Though he garnered global praise at the peak of his career from 1960 to 1990, Australian architect John Andrews faced waning fame as postmodern cultural transformations challenged modernist design values, and wider social and economic changes led to a withdrawal of government-funded institutional commissions. Yet his body of work is a remarkable achievement that deserves to be better known.
Following a path from Australia to the United States and Canada and back again, John Andrews: Architect of Uncommon Sense examines his most important buildings and reveals how the internationalization of architecture during this period was an unexpectedly dispersed geographical phenomenon, following more complex flows and localized progressions than earlier modernist ideas that travelled from center to periphery, metropole to outpost.
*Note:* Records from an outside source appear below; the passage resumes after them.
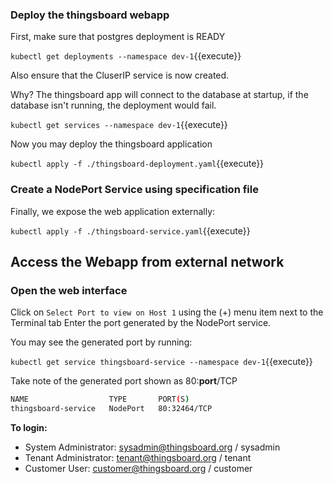 ### Deploy the thingsboard webapp

First, make sure that postgres deployment is READY

`kubectl get deployments --namespace dev-1`{{execute}}

Also ensure that the CluserIP service is now created.

Why? The thingsboard app will connect to the database at startup, if the database isn't running, the deployment would fail.

`kubectl get services --namespace dev-1`{{execute}}

Now you may deploy the thingsboard application

`kubectl apply -f ./thingsboard-deployment.yaml`{{execute}}

### Create a NodePort Service using specification file

Finally, we expose the web application externally:

`kubectl apply -f ./thingsboard-service.yaml`{{execute}}

## Access the Webapp from external network

### Open the web interface

Click on `Select Port to view on Host 1` using the (+) menu item next to the Terminal tab
Enter the port generated by the NodePort service.

You may see the generated port by running:

`kubectl get service thingsboard-service --namespace dev-1`{{execute}}

Take note of the generated port shown as 80:**port**/TCP

```bash
NAME                  TYPE       PORT(S)
thingsboard-service   NodePort   80:32464/TCP
```

**To login:**

- System Administrator: sysadmin@thingsboard.org / sysadmin
- Tenant Administrator: tenant@thingsboard.org / tenant
- Customer User: customer@thingsboard.org / customer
Andrews negotiated the advent of postmodernism not by ignoring it, but by cultivating approaches that this new era foregrounded—identity, history, place—within the formal vocabularies of modernism. As Andrews assumed wider public roles and took appointments that allowed him to shape architectural education, he influenced design culture beyond his own personal portfolio. This book presents his legacy traversing local and international scenes and exemplifying late-modern developments of architecture while offering both generational continuities and discontinuities with what came after.
John Andrews: Architect of Uncommon Sense features essays from Paul Walker, Mary Lou Lobsinger, Peter Scriver and Antony Moulis, Philip Goad, and Paolo Scrivano, along with nearly 100 new photographs from visual artist Noritaka Minami of existing buildings designed by Andrews in North America and Australia.